Et alors, la colère l'emporta sur la raison, et il frappa le Seigneur du Temps au visage. Et il continua, il se jeta sur lui et le frappa, encore et encore, jusqu'à ce que des mains qu'il n'avait pas vu venir le tirent en arrière et le plaquent sur le mur.

 

« Tu te calmes! Calme-toi! On se calme! Caaaalme!

 

Adrian retenait fermement Jonas sur la paroi de pierre, et leurs deux visages se frôlaient. La forte respiration du voyageur temporel soulevait les mèches du jeune anglais, qui lui lançait un regard qui signifiait clairement qu'il ne le lâcherait pas tant qu'il ne serait pas totalement calme.

 

- Bon, respire! Respire! Inspire, expire. Voilàààà! Et ça va te calmer.

- Je... je... Bon sang! Qu'est-ce que j'ai...

- Chut! Chuuuuut... murmurait Adrian en posant son doigt sur sa bouche. Calme-toi totalement. On est déjà assez stressé en haut.

- OK... Je... suis... calme. Euh, Docteur?

- Oui? couina le Seigneur du Temps.

 

Il s'était relevé, et sa main couvrait son nez, qui saignait légèrement.

 

- Désolé pour... le nez.

- Pas grave, répliqua le Docteur en reniflant. Mais je vous revaudrais ça.

- De quoi?

- Non, je plaisante. Adrian, vous avez réussi à ouvrir la trappe?

 

Le jeune homme lâcha Jonas et se retourna pour faire face au Docteur, avec un air dépité et profondément déçu.

 

- Non... La trappe semble bloquée. Mais dîtes-moi, où est la jeune fille qui était avec vous, Docteur? Clara, c'est ça?

- Je... Attendez, l'ange... Personne ne le regarde là?

 

Les trois hommes se retournèrent vers le couloir, et virent alors un spectacle étrange.

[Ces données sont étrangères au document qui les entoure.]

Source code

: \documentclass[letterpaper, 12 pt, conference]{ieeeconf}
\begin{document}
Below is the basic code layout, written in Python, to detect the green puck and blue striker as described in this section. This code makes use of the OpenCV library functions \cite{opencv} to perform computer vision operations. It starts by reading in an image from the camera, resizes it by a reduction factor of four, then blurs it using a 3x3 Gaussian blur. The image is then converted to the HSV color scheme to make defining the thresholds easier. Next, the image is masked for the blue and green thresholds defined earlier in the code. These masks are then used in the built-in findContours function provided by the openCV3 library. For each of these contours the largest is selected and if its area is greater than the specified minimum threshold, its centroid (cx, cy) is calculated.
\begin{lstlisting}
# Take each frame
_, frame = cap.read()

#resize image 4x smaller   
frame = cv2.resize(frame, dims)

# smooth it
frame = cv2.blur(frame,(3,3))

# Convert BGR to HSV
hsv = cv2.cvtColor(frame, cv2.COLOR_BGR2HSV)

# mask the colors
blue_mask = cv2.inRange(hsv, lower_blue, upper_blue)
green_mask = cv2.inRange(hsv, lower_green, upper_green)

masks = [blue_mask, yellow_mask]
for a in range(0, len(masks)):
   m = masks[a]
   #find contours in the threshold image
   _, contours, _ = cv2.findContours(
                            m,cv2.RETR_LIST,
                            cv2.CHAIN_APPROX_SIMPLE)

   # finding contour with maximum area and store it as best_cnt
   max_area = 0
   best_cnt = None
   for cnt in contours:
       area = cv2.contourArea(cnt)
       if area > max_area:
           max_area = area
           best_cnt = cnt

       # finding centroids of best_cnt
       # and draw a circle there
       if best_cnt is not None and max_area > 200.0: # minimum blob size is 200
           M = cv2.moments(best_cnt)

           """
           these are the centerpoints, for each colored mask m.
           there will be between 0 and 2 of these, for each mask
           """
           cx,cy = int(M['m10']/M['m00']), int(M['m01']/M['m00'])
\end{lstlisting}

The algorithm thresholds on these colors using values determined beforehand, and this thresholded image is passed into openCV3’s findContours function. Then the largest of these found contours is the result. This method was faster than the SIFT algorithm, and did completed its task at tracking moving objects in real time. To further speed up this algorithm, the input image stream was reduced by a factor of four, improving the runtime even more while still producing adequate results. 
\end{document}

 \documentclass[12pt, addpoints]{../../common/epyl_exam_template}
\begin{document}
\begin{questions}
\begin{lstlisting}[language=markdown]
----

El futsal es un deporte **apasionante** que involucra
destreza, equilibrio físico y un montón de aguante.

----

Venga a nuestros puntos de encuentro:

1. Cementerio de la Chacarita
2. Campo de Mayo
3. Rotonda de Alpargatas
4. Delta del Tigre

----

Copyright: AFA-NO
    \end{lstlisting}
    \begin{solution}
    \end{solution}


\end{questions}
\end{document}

La statue était restée dans la même position depuis qu'elle avait capturée Clara, mais elle était comme recouverte d'une sorte de champ de force bleuté, vif et crépitant, qui semblait vibrer sous des impulsions et pulsations...

 

- Qu'est-ce que... murmurait Adrian.

- On remonte vite, coupa le Docteur. On a de la chance, il est immobilisé qu'on le regarde ou non, mais pas pour longtemps, alors on se dépêche. Une fois en haut, je vous expliquerais. »

 

Aussitôt dit, aussitôt fait. Le Docteur remonta les escaliers, son tournevis sonique en main, et sépara la vieille Sparrow et le révérend qui se battaient presque, même en ayant entendu auparavant les cris de Jonas. Le Seigneur du Temps activa on engin en le pointant sur la trappe, et après une vingtaine de secondes, celle-ci se déverrouilla. Tout le monde se précipita à l'extérieur, remontant derrière le cœur de l'église, et le Docteur referma les panneaux de bois, pour enfin répondre aux nombreuses questions.

 

« Miss Sparrow! s'offusqua Palm en remarquant la tenue de la veuve. Vous portez un couvre-chef? Ici? Dans la maison du Seigneur?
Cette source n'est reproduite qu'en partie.